I managed to clear off some chairs in the living room and also make the walking path wider in there. I never did get to the patio, where the recyclables are piling up. I also culled several pounds of unused toiletries from the spare room (loaded with enough old clothes to open up a shop) so a family member can donate them. There are bits of mail, notes, and documents everywhere, some of them probably important.
This has been going on for some years but ,as I said, it is getting worse every week. My friend says she has no time to clean up, but that’s because she finds all kinds of other activities to do. Her mom is too elderly and frail to do it. They were grateful for the assistance, but some mutual friends and I think that we would have to work for months as a team to really ream the place out.
The stuff in question is not just useful stuff; it’s also old documents, old envelopes, old containers, etc. that are no longer of any use. My pal hates to throw anything out because she thinks that someday she’ll need it. I figure she has some kind of disorder, but I’m sure she’d say that she “doesn’t have time” to see anyone about it.
So there it is. This post is about as long as the stacks are high.
Any thoughts?
She sounds like a hoarder–a particularly hard to treat manifestation of Obsessive Compulsive Disorder. She very well is having a “nervous breakdown” over the stuff you got rid of, and may even retrieve it from the trash.
Of course, she could just be hopelessly disorganized, but the fact she wasn’t sleeping in her own bed because it was piled with stuff suggests a hoarding disorder to me.

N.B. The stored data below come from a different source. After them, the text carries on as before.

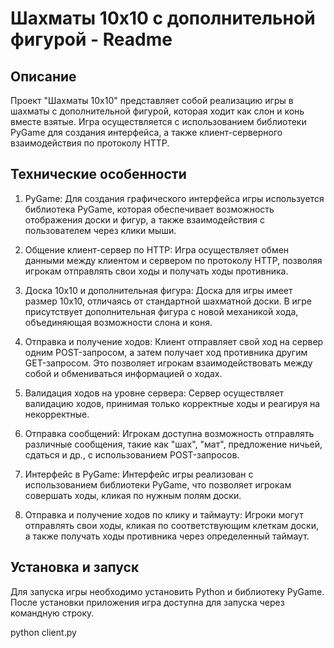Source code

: # Шахматы 10x10 с дополнительной фигурой - Readme

## Описание
Проект "Шахматы 10x10" представляет собой реализацию игры в шахматы с дополнительной фигурой, которая ходит как слон и конь вместе взятые. Игра осуществляется с использованием библиотеки PyGame для создания интерфейса, а также клиент-серверного взаимодействия по протоколу HTTP.

## Технические особенности
1. PyGame: Для создания графического интерфейса игры используется библиотека PyGame, которая обеспечивает возможность отображения доски и фигур, а также взаимодействия с пользователем через клики мыши.

2. Общение клиент-сервер по HTTP: Игра осуществляет обмен данными между клиентом и сервером по протоколу HTTP, позволяя игрокам отправлять свои ходы и получать ходы противника.

3. Доска 10x10 и дополнительная фигура: Доска для игры имеет размер 10x10, отличаясь от стандартной шахматной доски. В игре присутствует дополнительная фигура с новой механикой хода, объединяющая возможности слона и коня.

4. Отправка и получение ходов: Клиент отправляет свой ход на сервер одним POST-запросом, а затем получает ход противника другим GET-запросом. Это позволяет игрокам взаимодействовать между собой и обмениваться информацией о ходах.

5. Валидация ходов на уровне сервера: Сервер осуществляет валидацию ходов, принимая только корректные ходы и реагируя на некорректные.

6. Отправка сообщений: Игрокам доступна возможность отправлять различные сообщения, такие как "шах", "мат", предложение ничьей, сдаться и др., с использованием POST-запросов.

7. Интерфейс в PyGame: Интерфейс игры реализован с использованием библиотеки PyGame, что позволяет игрокам совершать ходы, кликая по нужным полям доски.

8. Отправка и получение ходов по клику и таймауту: Игроки могут отправлять свои ходы, кликая по соответствующим клеткам доски, а также получать ходы противника через определенный таймаут.

## Установка и запуск
Для запуска игры необходимо установить Python и библиотеку PyGame. После установки приложения игра доступна для запуска через командную строку.

python client.py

I’m a bad clutterer, but at least I can sleep in my own bed. Poor soul.
I’ve known two people who were evicted from their apartments due to such clutter. Both suffered from and were being treated for depression, so it may be depression-related. (IANAPsychologist.) My husband and I got the “fun” job of helping both of them clean their places out in order to move–in the same summer! (We were only there, in both cases, to “help with heavy stuff”. Each of them had assured us that they would be fully packed on moving day. We had no idea what we were facing until we showed up.)
I bet those recyclables are piling up on the patio because your friend intends to try to sell them and make some money rather than giving them away to the curbside recycling people for free, right? Yep, all that stuff is “worth something.” One of my friends even wanted to move them with her until we convinced her that there was no room in the truck. It’s thriftiness taken to the ultimate extreme.
I don’t know what to tell you. For each of them, it took the wake-up call of being asked to leave (and actually, for that day itself to come) in order for them to finally even begin to deal with that junk. In both cases, I ended up packing in boxes a lot of what I myself would have thrown away–some of it was important, and there was just no time to sort at that late date.
There is hope. One of those friends had to move in with her other friend, and most of her boxes sat in his basement for about two years. This summer, she got herself together enough to get her own place, and she was able to sort through those boxes and throw most of it away. She even had a garage sale. She’s also been in therapy all this time.